• **TO DO**:
Repeat the listing that follows exactly. Pictures are not part of the copy.

• **THE DATA**:
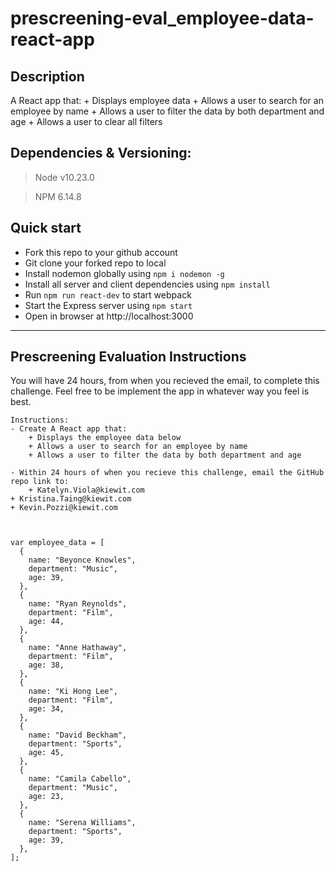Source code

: # prescreening-eval_employee-data-react-app

## Description

A React app that: + Displays employee data + Allows a user to search for an employee by name + Allows a user to filter the data by both department and age + Allows a user to clear all filters

## Dependencies & Versioning:

> Node v10.23.0

> NPM 6.14.8

## Quick start

- Fork this repo to your github account
- Git clone your forked repo to local
- Install nodemon globally using `npm i nodemon -g`
- Install all server and client dependencies using `npm install`
- Run `npm run react-dev` to start webpack
- Start the Express server using `npm start`
- Open in browser at http://localhost:3000

---

## Prescreening Evaluation Instructions

You will have 24 hours, from when you recieved the email, to complete this challenge.
Feel free to be implement the app in whatever way you feel is best.

    Instructions:
    - Create A React app that:
    	+ Displays the employee data below
    	+ Allows a user to search for an employee by name
    	+ Allows a user to filter the data by both department and age

    - Within 24 hours of when you recieve this challenge, email the GitHub repo link to:
    	+ Katelyn.Viola@kiewit.com
    + Kristina.Taing@kiewit.com
    + Kevin.Pozzi@kiewit.com



    var employee_data = [
      {
        name: "Beyonce Knowles",
        department: "Music",
        age: 39,
      },
      {
        name: "Ryan Reynolds",
        department: "Film",
        age: 44,
      },
      {
        name: "Anne Hathaway",
        department: "Film",
        age: 38,
      },
      {
        name: "Ki Hong Lee",
        department: "Film",
        age: 34,
      },
      {
        name: "David Beckham",
        department: "Sports",
        age: 45,
      },
      {
        name: "Camila Cabello",
        department: "Music",
        age: 23,
      },
      {
        name: "Serena Williams",
        department: "Sports",
        age: 39,
      },
    ];
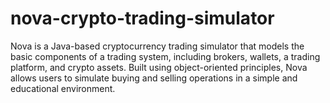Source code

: # nova-crypto-trading-simulator
Nova is a Java-based cryptocurrency trading simulator that models the basic components of a trading system, including brokers, wallets, a trading platform, and crypto assets. Built using object-oriented principles, Nova allows users to simulate buying and selling operations in a simple and educational environment.
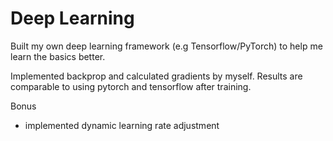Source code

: # Deep Learning

Built my own deep learning framework (e.g Tensorflow/PyTorch) to help me learn the basics better. 

Implemented backprop and calculated gradients by myself. Results are comparable to using pytorch and 
tensorflow after training.

Bonus
- implemented dynamic learning rate adjustment
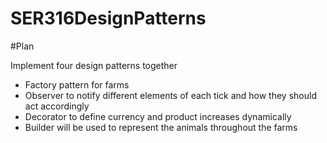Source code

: # SER316DesignPatterns


#Plan

Implement four design patterns together
- Factory pattern for farms
- Observer to notify different elements of each tick and how they should act accordingly
- Decorator to define currency and product increases dynamically
- Builder will be used to represent the animals throughout the farms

• **TASK SOLUTION**:
Source code

: # prescreening-eval_employee-data-react-app

## Description

A React app that: + Displays employee data + Allows a user to search for an employee by name + Allows a user to filter the data by both department and age + Allows a user to clear all filters

## Dependencies & Versioning:

> Node v10.23.0

> NPM 6.14.8

## Quick start

- Fork this repo to your github account
- Git clone your forked repo to local
- Install nodemon globally using `npm i nodemon -g`
- Install all server and client dependencies using `npm install`
- Run `npm run react-dev` to start webpack
- Start the Express server using `npm start`
- Open in browser at http://localhost:3000

---

## Prescreening Evaluation Instructions

You will have 24 hours, from when you recieved the email, to complete this challenge.
Feel free to be implement the app in whatever way you feel is best.

    Instructions:
    - Create A React app that:
    	+ Displays the employee data below
    	+ Allows a user to search for an employee by name
    	+ Allows a user to filter the data by both department and age

    - Within 24 hours of when you recieve this challenge, email the GitHub repo link to:
    	+ Katelyn.Viola@kiewit.com
    + Kristina.Taing@kiewit.com
    + Kevin.Pozzi@kiewit.com



    var employee_data = [
      {
        name: "Beyonce Knowles",
        department: "Music",
        age: 39,
      },
      {
        name: "Ryan Reynolds",
        department: "Film",
        age: 44,
      },
      {
        name: "Anne Hathaway",
        department: "Film",
        age: 38,
      },
      {
        name: "Ki Hong Lee",
        department: "Film",
        age: 34,
      },
      {
        name: "David Beckham",
        department: "Sports",
        age: 45,
      },
      {
        name: "Camila Cabello",
        department: "Music",
        age: 23,
      },
      {
        name: "Serena Williams",
        department: "Sports",
        age: 39,
      },
    ];
Source code

: # nova-crypto-trading-simulator
Nova is a Java-based cryptocurrency trading simulator that models the basic components of a trading system, including brokers, wallets, a trading platform, and crypto assets. Built using object-oriented principles, Nova allows users to simulate buying and selling operations in a simple and educational environment.
Source code

: # Deep Learning

Built my own deep learning framework (e.g Tensorflow/PyTorch) to help me learn the basics better. 

Implemented backprop and calculated gradients by myself. Results are comparable to using pytorch and 
tensorflow after training.

Bonus
- implemented dynamic learning rate adjustment
Source code

: # SER316DesignPatterns


#Plan

Implement four design patterns together
- Factory pattern for farms
- Observer to notify different elements of each tick and how they should act accordingly
- Decorator to define currency and product increases dynamically
- Builder will be used to represent the animals throughout the farms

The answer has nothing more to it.